- **Task objective**
The reply should hold every record, copied exactly.

(Stored data)
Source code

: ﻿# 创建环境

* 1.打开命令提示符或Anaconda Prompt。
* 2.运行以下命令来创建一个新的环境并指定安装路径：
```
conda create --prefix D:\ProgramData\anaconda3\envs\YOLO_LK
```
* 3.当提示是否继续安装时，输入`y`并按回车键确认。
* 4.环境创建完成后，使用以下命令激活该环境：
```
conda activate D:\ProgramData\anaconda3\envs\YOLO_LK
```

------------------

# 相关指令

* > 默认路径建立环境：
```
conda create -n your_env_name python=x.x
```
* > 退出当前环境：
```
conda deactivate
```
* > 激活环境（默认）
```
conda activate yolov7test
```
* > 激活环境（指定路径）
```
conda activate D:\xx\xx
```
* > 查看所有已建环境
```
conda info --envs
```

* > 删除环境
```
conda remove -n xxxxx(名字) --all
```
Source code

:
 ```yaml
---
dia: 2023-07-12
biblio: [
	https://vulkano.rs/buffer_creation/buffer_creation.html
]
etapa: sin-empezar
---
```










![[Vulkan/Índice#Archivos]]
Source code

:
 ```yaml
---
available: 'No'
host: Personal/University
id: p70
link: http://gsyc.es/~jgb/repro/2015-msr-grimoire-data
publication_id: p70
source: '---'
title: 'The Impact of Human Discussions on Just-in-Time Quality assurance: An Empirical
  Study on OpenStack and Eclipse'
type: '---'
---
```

- **Exercise output**
Source code

: ﻿# 创建环境

* 1.打开命令提示符或Anaconda Prompt。
* 2.运行以下命令来创建一个新的环境并指定安装路径：
```
conda create --prefix D:\ProgramData\anaconda3\envs\YOLO_LK
```
* 3.当提示是否继续安装时，输入`y`并按回车键确认。
* 4.环境创建完成后，使用以下命令激活该环境：
```
conda activate D:\ProgramData\anaconda3\envs\YOLO_LK
```

------------------

# 相关指令

* > 默认路径建立环境：
```
conda create -n your_env_name python=x.x
```
* > 退出当前环境：
```
conda deactivate
```
* > 激活环境（默认）
```
conda activate yolov7test
```
* > 激活环境（指定路径）
```
conda activate D:\xx\xx
```
* > 查看所有已建环境
```
conda info --envs
```

* > 删除环境
```
conda remove -n xxxxx(名字) --all
```
Source code

:
 ```yaml
---
dia: 2023-07-12
biblio: [
	https://vulkano.rs/buffer_creation/buffer_creation.html
]
etapa: sin-empezar
---
```










![[Vulkan/Índice#Archivos]]
Source code

:
 ```yaml
---
available: 'No'
host: Personal/University
id: p70
link: http://gsyc.es/~jgb/repro/2015-msr-grimoire-data
publication_id: p70
source: '---'
title: 'The Impact of Human Discussions on Just-in-Time Quality assurance: An Empirical
  Study on OpenStack and Eclipse'
type: '---'
---
```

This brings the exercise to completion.